New 'ballast-free ship' could cut costs while blocking aquatic invaders

Mar 25, 2008
New 'ballast-free ship' could cut costs while blocking aquatic invaders
Workers lower a scale model of a Great Lakes bulk carrier into the towing tank at the U-M Marine Hydrodynamics Laboratory.

University of Michigan researchers are investigating a radical new design for cargo ships that would eliminate ballast tanks, the water-filled compartments that enable non-native creatures to sneak into the Great Lakes from overseas.

At least 185 non-native aquatic species have been identified in the Great Lakes, and ballast water is blamed for the introduction of most—including the notorious zebra and quagga mussels and two species of gobies.

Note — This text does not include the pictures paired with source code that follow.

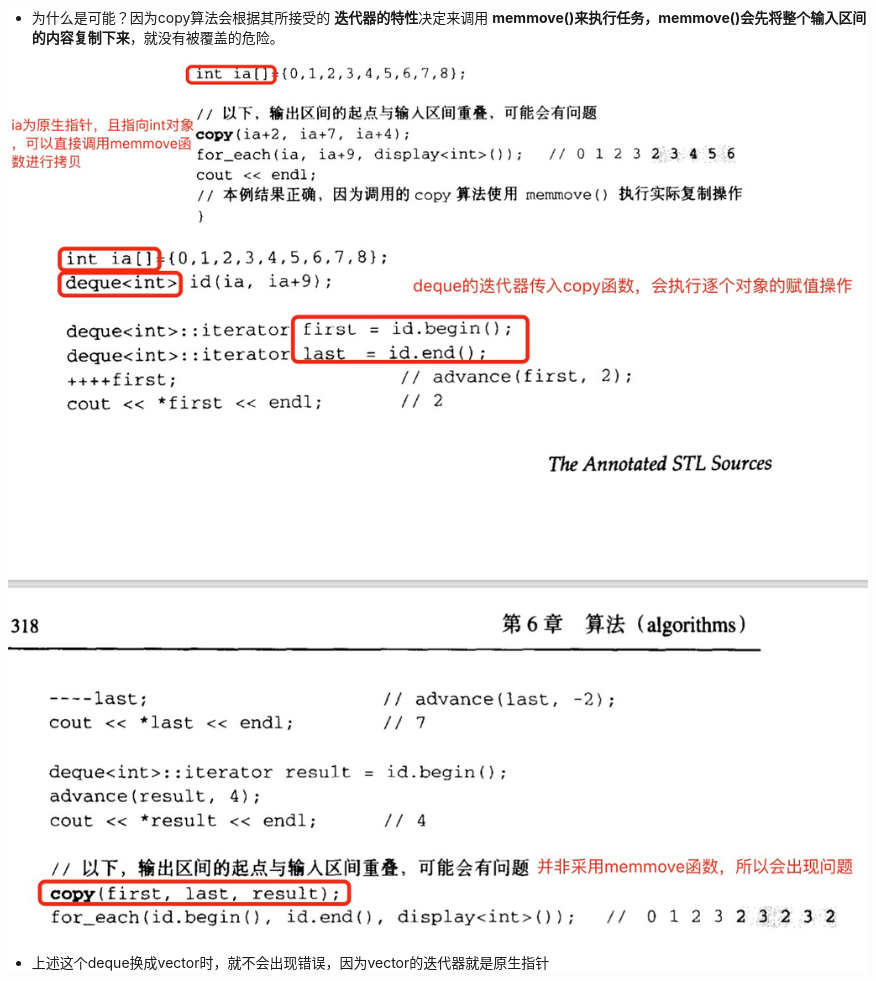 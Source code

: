 * 为什么是可能？因为copy算法会根据其所接受的 **迭代器的特性**决定来调用 **memmove()**来执行任务，memmove()会先将整个输入区间的内容**复制下来**，就没有被覆盖的危险。

![stl_pic_111.png](/img/stl_pic_111.png)

![stl_pic_112.png](/img/stl_pic_112.png)

* 上述这个deque换成vector时，就不会出现错误，因为vector的迭代器就是原生指针
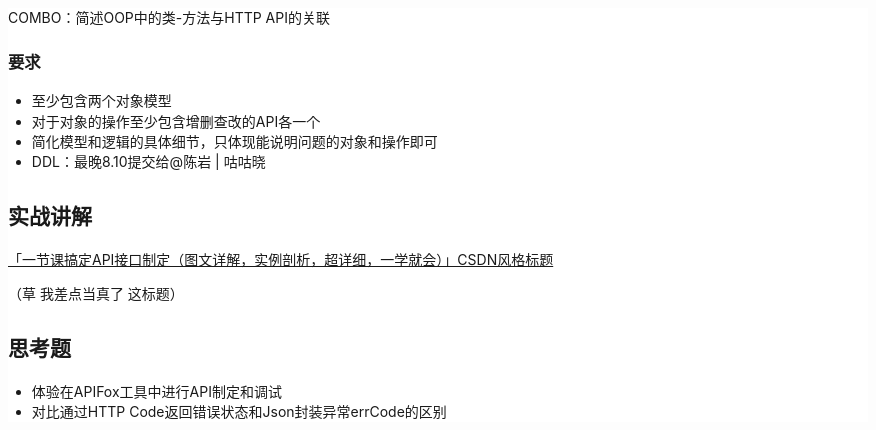 COMBO：简述OOP中的类-方法与HTTP API的关联

### 要求

- 至少包含两个对象模型
- 对于对象的操作至少包含增删查改的API各一个
- 简化模型和逻辑的具体细节，只体现能说明问题的对象和操作即可
- DDL：最晚8.10提交给@陈岩 | 咕咕晓 

## 实战讲解

[「一节课搞定API接口制定（图文详解，实例剖析，超详细，一学就会）」CSDN风格标题](https://xn4zlkzg4p.feishu.cn/minutes/obcnd3tc86859u8yqwvfa8zg)

（草 我差点当真了 这标题）

## 思考题

- 体验在APIFox工具中进行API制定和调试
- 对比通过HTTP Code返回错误状态和Json封装异常errCode的区别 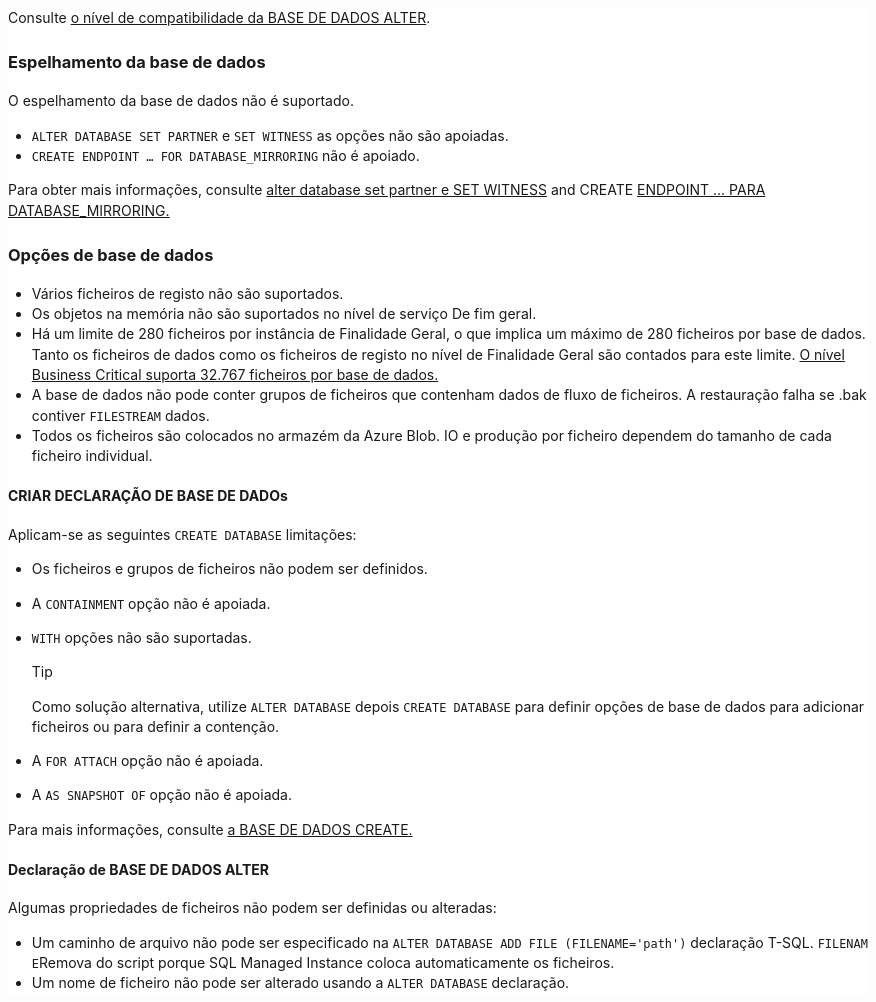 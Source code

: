 Consulte [o nível de compatibilidade da BASE DE DADOS ALTER](/sql/t-sql/statements/alter-database-transact-sql-compatibility-level).

### <a name="database-mirroring"></a>Espelhamento da base de dados

O espelhamento da base de dados não é suportado.

- `ALTER DATABASE SET PARTNER` e `SET WITNESS` as opções não são apoiadas.
- `CREATE ENDPOINT … FOR DATABASE_MIRRORING` não é apoiado.

Para obter mais informações, consulte [alter database set partner e SET WITNESS](/sql/t-sql/statements/alter-database-transact-sql-database-mirroring) and CREATE [ENDPOINT ... PARA DATABASE_MIRRORING.](/sql/t-sql/statements/create-endpoint-transact-sql)

### <a name="database-options"></a>Opções de base de dados

- Vários ficheiros de registo não são suportados.
- Os objetos na memória não são suportados no nível de serviço De fim geral. 
- Há um limite de 280 ficheiros por instância de Finalidade Geral, o que implica um máximo de 280 ficheiros por base de dados. Tanto os ficheiros de dados como os ficheiros de registo no nível de Finalidade Geral são contados para este limite. [O nível Business Critical suporta 32.767 ficheiros por base de dados.](./resource-limits.md#service-tier-characteristics)
- A base de dados não pode conter grupos de ficheiros que contenham dados de fluxo de ficheiros. A restauração falha se .bak contiver `FILESTREAM` dados. 
- Todos os ficheiros são colocados no armazém da Azure Blob. IO e produção por ficheiro dependem do tamanho de cada ficheiro individual.

#### <a name="create-database-statement"></a>CRIAR DECLARAÇÃO DE BASE DE DADOs

Aplicam-se as seguintes `CREATE DATABASE` limitações:

- Os ficheiros e grupos de ficheiros não podem ser definidos. 
- A `CONTAINMENT` opção não é apoiada. 
- `WITH` opções não são suportadas. 
   > [!TIP]
   > Como solução alternativa, utilize `ALTER DATABASE` depois `CREATE DATABASE` para definir opções de base de dados para adicionar ficheiros ou para definir a contenção. 

- A `FOR ATTACH` opção não é apoiada.
- A `AS SNAPSHOT OF` opção não é apoiada.

Para mais informações, consulte [a BASE DE DADOS CREATE.](/sql/t-sql/statements/create-database-sql-server-transact-sql)

#### <a name="alter-database-statement"></a>Declaração de BASE DE DADOS ALTER

Algumas propriedades de ficheiros não podem ser definidas ou alteradas:

- Um caminho de arquivo não pode ser especificado na `ALTER DATABASE ADD FILE (FILENAME='path')` declaração T-SQL. `FILENAME`Remova do script porque SQL Managed Instance coloca automaticamente os ficheiros. 
- Um nome de ficheiro não pode ser alterado usando a `ALTER DATABASE` declaração.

This week, the U.S. Saint Lawrence Seaway Development Corp. will implement new rules designed to reduce Great Lakes invaders. Ships will be required to flush ballast tanks with salt water before entering the Seaway, a practice corporation officials describe as an interim measure, not a final solution.

Meanwhile, Congress is considering legislation that would force freighters to install costly onboard sterilization systems to kill foreign organisms in ballast water. The systems use filters, ultraviolet irradiation, chemical biocides and other technologies, and can cost more than $500,000.

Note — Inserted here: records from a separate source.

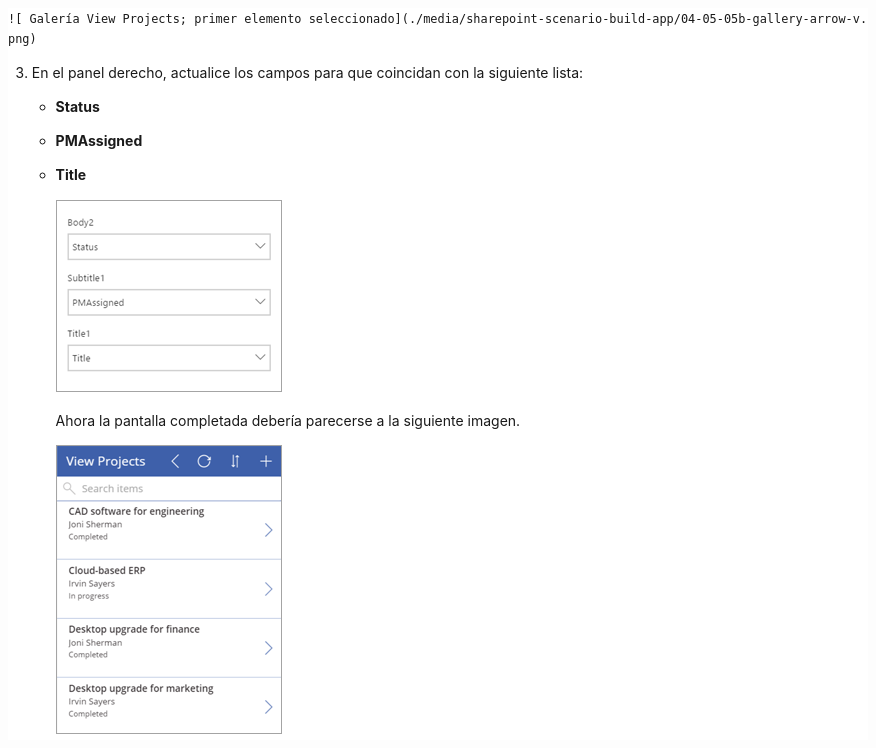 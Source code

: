    ![ Galería View Projects; primer elemento seleccionado](./media/sharepoint-scenario-build-app/04-05-05b-gallery-arrow-v.png)
3. En el panel derecho, actualice los campos para que coincidan con la siguiente lista:
   
   * **Status**
   * **PMAssigned**
   * **Title**
     
     ![Campos de la galería](./media/sharepoint-scenario-build-app/04-05-06-gallery-fields.png)
     
     Ahora la pantalla completada debería parecerse a la siguiente imagen.
     
     ![Pantalla View Project completada](./media/sharepoint-scenario-build-app/04-05-07-viewprojects-final.png)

The U-M ballast-free ship concept offers a promising alternative that could block hitchhiking organisms while eliminating the need for expensive sterilization equipment, said Michael Parsons, professor of naval architecture and marine engineering and co-leader of the project.

"There is no silver bullet. But the ballast-free ship has the potential to be an economic winner while addressing the ballast problem in a serious way," Parsons said.

Ships take on ballast water for stability when they're not carrying cargo. They discharge ballast when they load freight, expelling tons of water and anything else—from pathogenic microbes to mollusks and fish—that's in it.

Instead of hauling potentially contaminated water across the ocean, then dumping it in a Great Lakes port, a ballast-free ship would create a constant flow of local seawater through a network of large pipes, called trunks, that runs from the bow to the stern, below the waterline.

"In some ways, it's more like a submarine than a surface ship," Parsons said. "We're opening part of the hull to the sea, creating a very slow flow through the trunks from bow to stern.

"You're continuously sweeping water through the ship and out," he said. "So you're always filled with local sea water, not hauling water from one part of the world to the other."

The U-M ballast-free ship concept was conceived in 2001 and patented in 2004. It is intended for new-vessel construction only.

With funding from the Great Lakes Maritime Research Institute, Parsons and his colleagues recently built a 16-foot, $25,000 wooden scale model of an oceangoing bulk carrier to test the concept.

The work is underway at the U-M Marine Hydrodynamics Laboratory's towing tank, the oldest facility of its kind that is owned by a U.S. educational institution.

In addition to helping fine tune the design, results from the latest round of tank tests and computer simulations suggest the ballast-free ship will deliver an unforeseen benefit. The design appears to provide a significant savings—possibly as much as 7.3 percent—in the power needed to propel the ship.

For a 650-foot bulk carrier hauling 32,000 metric tons of cargo from the Great Lakes to Europe and back, that translates into a roundtrip fuel savings of roughly $150,000. A report on the latest test results, including their economic implications, will be published next month in the Transactions of the Society of Naval Architects and Marine Engineers.

In upcoming towing tests, tentatively set for late June, the naval engineers will try to confirm and explain the unexpected power savings. Most of the improvement is likely due to the fact that water expelled from the stern-end of the trunks "smoothes out the flow" into the propeller, allowing it to operate more efficiently, Parsons said.

"It's a huge power reduction, a hard-to-believe improvement in power, and we have to convince ourselves that all of it is real," he said.

Building an oceangoing bulk carrier can cost $70 million. The added construction costs of the ballast-free design—for extra hull steel, trunk-isolation valves, piping and welding—would be more than offset by eliminating the filtration system and the ballast tanks.

The researchers conclude that the new design would result in a net capital-cost savings of about $540,000 per ship. Combined with the expected fuel savings, total cargo transport costs would be cut by $2.55 per metric ton.

"It seems that, compared to other ballast treatment systems, it's a viable alternative," SUNY Maritime College engineer Miltiadis Kotinis said of the ballast-free ship concept.

"We have proven that the technical part is feasible and that it can be applied to new vessel construction," said Kotinis, a collaborator on the project and a U-M alumnus. "And we have also shown that, regarding the economics, it can reduce the operating cost and reduce or even eliminate the introduction of non-indigenous aquatic species."